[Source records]
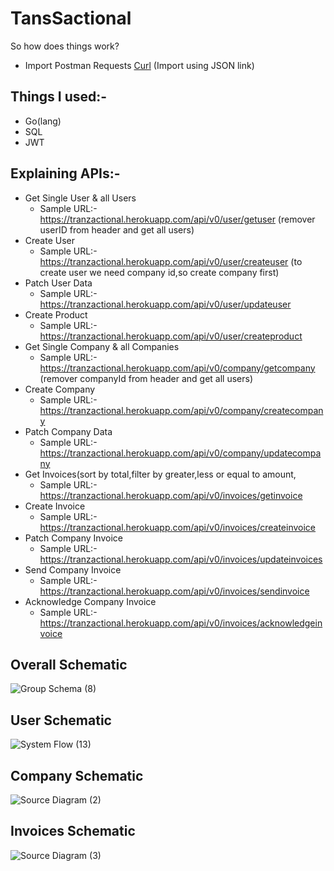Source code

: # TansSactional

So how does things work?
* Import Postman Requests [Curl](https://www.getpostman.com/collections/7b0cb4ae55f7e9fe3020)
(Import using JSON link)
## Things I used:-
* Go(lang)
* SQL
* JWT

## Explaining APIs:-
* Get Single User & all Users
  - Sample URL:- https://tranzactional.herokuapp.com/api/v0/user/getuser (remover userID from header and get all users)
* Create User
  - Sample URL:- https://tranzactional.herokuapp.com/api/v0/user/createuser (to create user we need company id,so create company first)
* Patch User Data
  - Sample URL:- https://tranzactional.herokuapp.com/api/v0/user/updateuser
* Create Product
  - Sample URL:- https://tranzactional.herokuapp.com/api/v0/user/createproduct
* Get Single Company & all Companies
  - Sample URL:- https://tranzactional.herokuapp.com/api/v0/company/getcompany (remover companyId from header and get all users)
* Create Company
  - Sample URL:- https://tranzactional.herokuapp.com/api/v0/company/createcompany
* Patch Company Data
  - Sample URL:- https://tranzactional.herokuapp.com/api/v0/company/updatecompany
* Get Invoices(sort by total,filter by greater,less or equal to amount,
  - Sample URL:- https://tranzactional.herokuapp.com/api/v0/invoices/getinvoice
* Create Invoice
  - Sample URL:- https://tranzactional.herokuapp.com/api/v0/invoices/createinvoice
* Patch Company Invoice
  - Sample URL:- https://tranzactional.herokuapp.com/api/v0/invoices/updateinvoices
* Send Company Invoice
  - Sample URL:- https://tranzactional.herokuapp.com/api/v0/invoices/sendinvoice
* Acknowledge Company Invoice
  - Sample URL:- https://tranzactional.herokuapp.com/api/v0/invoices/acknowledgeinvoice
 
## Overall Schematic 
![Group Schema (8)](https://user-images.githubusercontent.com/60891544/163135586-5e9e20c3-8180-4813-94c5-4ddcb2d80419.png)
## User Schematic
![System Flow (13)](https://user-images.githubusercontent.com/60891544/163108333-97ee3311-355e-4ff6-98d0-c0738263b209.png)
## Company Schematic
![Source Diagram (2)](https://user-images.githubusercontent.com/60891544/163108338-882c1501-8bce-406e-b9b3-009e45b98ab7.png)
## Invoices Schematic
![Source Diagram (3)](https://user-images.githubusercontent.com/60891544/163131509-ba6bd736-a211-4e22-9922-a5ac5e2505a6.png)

What to do. All lines above between those holding "companyId from header and get all users)" and "## User Schematic", inclusive, must be set down unchanged, and no other line may be included.

Solution to the problem.
  - Sample URL:- https://tranzactional.herokuapp.com/api/v0/company/getcompany (remover companyId from header and get all users)
* Create Company
  - Sample URL:- https://tranzactional.herokuapp.com/api/v0/company/createcompany
* Patch Company Data
  - Sample URL:- https://tranzactional.herokuapp.com/api/v0/company/updatecompany
* Get Invoices(sort by total,filter by greater,less or equal to amount,
  - Sample URL:- https://tranzactional.herokuapp.com/api/v0/invoices/getinvoice
* Create Invoice
  - Sample URL:- https://tranzactional.herokuapp.com/api/v0/invoices/createinvoice
* Patch Company Invoice
  - Sample URL:- https://tranzactional.herokuapp.com/api/v0/invoices/updateinvoices
* Send Company Invoice
  - Sample URL:- https://tranzactional.herokuapp.com/api/v0/invoices/sendinvoice
* Acknowledge Company Invoice
  - Sample URL:- https://tranzactional.herokuapp.com/api/v0/invoices/acknowledgeinvoice
 
## Overall Schematic 
![Group Schema (8)](https://user-images.githubusercontent.com/60891544/163135586-5e9e20c3-8180-4813-94c5-4ddcb2d80419.png)
## User Schematic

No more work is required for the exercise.